Potenziali paesi di sbocco per un’azienda specifica in un dato settore di attività (elaborazione dell’autore)

Per esempio, valutazione della redditività stimata di grandi progetti di investimento alternativi (come nel caso descritto dall’amico Gerd Islei, mio ex supervisor in UK, nel paper sopra citato), stima dell’attrattività relativa di paesi esteri in vista dell’espansione internazionale delle aziende nei settori di interesse (v. figura) e, in generale, valutazione di alternative decisionali sulla base di molteplici criteri (nel caso sintetizzato in figura l’attrattività dei paesi dipendeva da un certo numero di parametri socio-economico-demografici e dall’entità delle importazioni nel settore di interesse, mentre il grado di accessibilità era la sintesi di svariate caratteristiche strategico-organizzative delle aziende in rapporto alle caratteristiche dei paesi):

  • viene assegnato un “voto” a ogni alternativa (ad esempio, su scala 0–10 o 0–100) con riferimento a ogni singolo criterio, soprattutto in assenza di dati oggettivi e misurabili come in molti progetti di investimento, oppure vengono standardizzati e indicizzati sulla stessa scala valori effettivi come quello del reddito pro-capite o della popolazione nel caso dell’attrattività dei paesi; i metodi adottati nell’assegnazione dei voti vanno dall’approccio “a occhio” ad approcci più sofisticati e rigorosi come nel caso del software JAS (Judgmental Analysis System) a suo tempo ideato da Gerd Islei o in quelli proposti da P. Goodwin & G. Wright in un ottimo testo utilizzato in varie business school (Decision Analysis for Management Judgment, Wiley, 2014)
  • i valori così ricavati vengono quindi “pesati” in funzione dell’importanza relativa dei criteri cui si riferiscono: anche i pesi possono essere assegnati semplicemente a buon senso, sulla base di eventuali esperienze e conoscenze pregresse e in funzione degli obiettivi e delle caratteristiche dell’azienda di interesse, oppure sistematizzando tali considerazioni con gli approcci più rigorosi proposti dalle fonti di cui sopra
  • infine, viene calcolata la media dei valori, ponderata in funzione dell’importanza dei diversi criteri, ottenendo quindi un unico indice rappresentativo del posizionamento relativo delle diverse alternative su uno o più fattori (nel grafico i fattori principali sono due, sugli assi X e Y, mentre il terzo è rappresentato da un’unica variabile).
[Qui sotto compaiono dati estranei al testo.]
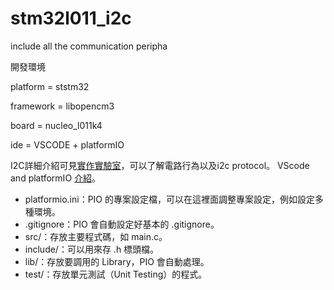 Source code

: # stm32l011_i2c

include all the communication peripha

開發環境

platform = ststm32

framework = libopencm3

board = nucleo_l011k4

ide = VSCODE + platformIO


I2C詳細介紹可見[實作實驗室](https://makerpro.cc/2019/12/intro-to-inter-integrated-circuit/)，可以了解電路行為以及i2c protocol。
VScode and platformIO [介紹](https://ithelp.ithome.com.tw/articles/10290514)。


* platformio.ini：PIO 的專案設定檔，可以在這裡面調整專案設定，例如設定多種環境。
* .gitignore：PIO 會自動設定好基本的 .gitignore。
* src/：存放主要程式碼，如 main.c。
* include/：可以用來存 .h 標頭檔。
* lib/：存放要調用的 Library，PIO 會自動處理。
* test/：存放單元測試（Unit Testing）的程式。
Altre applicazioni possono essere leggermente più sofisticate ma ugualmente semplici in termini di tipo di algoritmi necessari, ed è facile realizzarle grazie ai fogli di calcolo come Excel.

Per esempio, come già accennato nel precedente articolo, nulla impedisce di identificare, usando il Risolutore, il prezzo ottimale di un prodotto o servizio, dato un certo numero di ipotesi sulla curva di domanda dell’azienda in uno specifico contesto competitivo (è la parte di judgment, che si traduce in una funzione matematica grazie al grafico che la rappresenta), purché l’utilizzatore definisca e quantifichi obiettivi e vincoli (ad esempio, un range di prezzo ragionevolmente contenuto in funzione della stima dei rapporti valore/prezzo delle offerte concorrenti, la probabile elasticità della domanda e il costo variabile unitario se si vuole massimizzare la contribuzione).

È soprattutto un problema di atteggiamento mentale, di capacità di formulare stime ragionevoli e sistematizzare il processo decisionale, anche in assenza di dati precisi ed esaustivi. Come già ribadito in altre occasioni, le decisioni vengono prese per il futuro: quando mai disponiamo di dati attendibili su eventi futuri?

Se proprio ci tenete, il libro di testo del mio vecchio corso di Strategia d’Impresa a Roma Tre (G. Gandellini, A. Pezzi & D. Venanzi, Strategy for Action, Vol. I & 2, Springer, 2012) è pieno di esempi di judgmental models, ma se fossi in voi mi farei i models miei, è molto più istruttivo!